Search the data below, and report every line in which "Experimental" occurs.

## RECORDS FOR THE TASK
◆ ◆ ◆ ◆ ◆ ◆ ◆
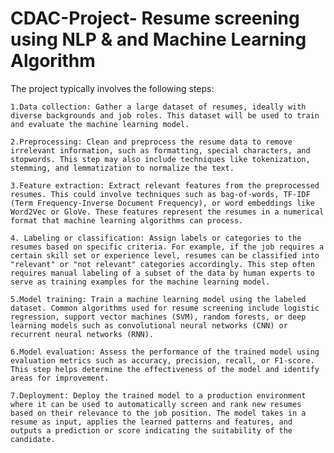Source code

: # CDAC-Project- Resume screening using NLP & and Machine Learning Algorithm 


The project typically involves the following steps:

    1.Data collection: Gather a large dataset of resumes, ideally with diverse backgrounds and job roles. This dataset will be used to train and evaluate the machine learning model.

    2.Preprocessing: Clean and preprocess the resume data to remove irrelevant information, such as formatting, special characters, and stopwords. This step may also include techniques like tokenization, stemming, and lemmatization to normalize the text.

    3.Feature extraction: Extract relevant features from the preprocessed resumes. This could involve techniques such as bag-of-words, TF-IDF (Term Frequency-Inverse Document Frequency), or word embeddings like Word2Vec or GloVe. These features represent the resumes in a numerical format that machine learning algorithms can process.

    4. Labeling or classification: Assign labels or categories to the resumes based on specific criteria. For example, if the job requires a certain skill set or experience level, resumes can be classified into "relevant" or "not relevant" categories accordingly. This step often requires manual labeling of a subset of the data by human experts to serve as training examples for the machine learning model.

    5.Model training: Train a machine learning model using the labeled dataset. Common algorithms used for resume screening include logistic regression, support vector machines (SVM), random forests, or deep learning models such as convolutional neural networks (CNN) or recurrent neural networks (RNN).

    6.Model evaluation: Assess the performance of the trained model using evaluation metrics such as accuracy, precision, recall, or F1-score. This step helps determine the effectiveness of the model and identify areas for improvement.

    7.Deployment: Deploy the trained model to a production environment where it can be used to automatically screen and rank new resumes based on their relevance to the job position. The model takes in a resume as input, applies the learned patterns and features, and outputs a prediction or score indicating the suitability of the candidate.

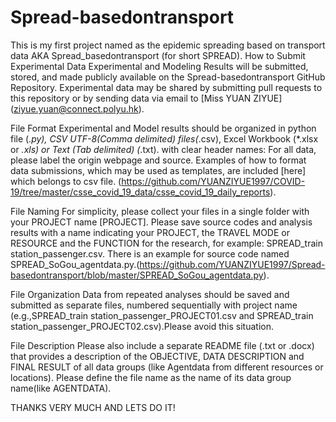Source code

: # Spread-basedontransport
This is my first project named as the epidemic spreading based on transport data AKA Spread_basedontransport (for short SPREAD).
How to Submit Experimental Data 
Experimental and Modeling Results will be submitted, stored, and made publicly available on the Spread-basedontransport GitHub Repository. Experimental data may be shared by submitting pull requests to this repository or by sending data via email to [Miss YUAN ZIYUE] (ziyue.yuan@connect.polyu.hk). 

File Format 
Experimental and Model results should be organized in  python file (*.py), CSV UTF-8(Comma delimited) files(*.csv), Excel Workbook (*.xlsx or *.xls) or Text (Tab delimited) (*.txt). with clear header names: For all data, please label the origin webpage and source. Examples of how to format data submissions, which may be used as templates, are included [here] which belongs to csv file. (https://github.com/YUANZIYUE1997/COVID-19/tree/master/csse_covid_19_data/csse_covid_19_daily_reports). 

File Naming 
For simplicity, please collect your files in a single folder with your PROJECT name [PROJECT]. Please save source codes and analysis results with a name indicating your PROJECT, the TRAVEL MODE or RESOURCE and the FUNCTION for the research, for example: SPREAD_train station_passenger.csv. There is an example for source code named SPREAD_SoGou_agentdata.py.(https://github.com/YUANZIYUE1997/Spread-basedontransport/blob/master/SPREAD_SoGou_agentdata.py).

File Organization 
Data from repeated analyses should be saved and submitted as separate files, numbered sequentially with project name (e.g.,SPREAD_train station_passenger_PROJECT01.csv and SPREAD_train station_passenger_PROJECT02.csv).Please avoid this situation. 

File Description 
Please also include a separate README file (.txt or .docx) that provides a description of the OBJECTIVE, DATA DESCRIPTION and FINAL RESULT of all data groups (like Agentdata from different resources or locations). Please define the file name as the name of its data group name(like AGENTDATA).

THANKS VERY MUCH AND LETS DO IT!
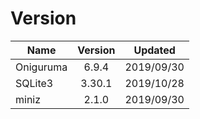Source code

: # Version

|   Name    | Version |  Updated   |
| --------- | :-----: | :--------: |
| Oniguruma |  6.9.4  | 2019/09/30 |
| SQLite3   | 3.30.1  | 2019/10/28 |
| miniz     |  2.1.0  | 2019/09/30 |
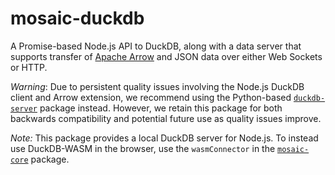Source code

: # mosaic-duckdb

A Promise-based Node.js API to DuckDB, along with a data server that supports transfer of [Apache Arrow](https://arrow.apache.org/) and JSON data over either Web Sockets or HTTP.

_Warning_: Due to persistent quality issues involving the Node.js DuckDB client and Arrow extension, we recommend using the Python-based [`duckdb-server`](https://github.com/uwdata/mosaic/tree/main/packages/duckdb-server) package instead. However, we retain this package for both backwards compatibility and potential future use as quality issues improve.

_Note:_ This package provides a local DuckDB server for Node.js. To instead use DuckDB-WASM in the browser, use the `wasmConnector` in the [`mosaic-core`](https://github.com/uwdata/mosaic/tree/main/packages/mosaic-core) package.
◆ ◆ ◆ ◆ ◆ ◆ ◆
## YOUR RESPONSE
How to Submit Experimental Data 
Experimental and Modeling Results will be submitted, stored, and made publicly available on the Spread-basedontransport GitHub Repository. Experimental data may be shared by submitting pull requests to this repository or by sending data via email to [Miss YUAN ZIYUE] (ziyue.yuan@connect.polyu.hk). 
Experimental and Model results should be organized in  python file (*.py), CSV UTF-8(Comma delimited) files(*.csv), Excel Workbook (*.xlsx or *.xls) or Text (Tab delimited) (*.txt). with clear header names: For all data, please label the origin webpage and source. Examples of how to format data submissions, which may be used as templates, are included [here] which belongs to csv file. (https://github.com/YUANZIYUE1997/COVID-19/tree/master/csse_covid_19_data/csse_covid_19_daily_reports). 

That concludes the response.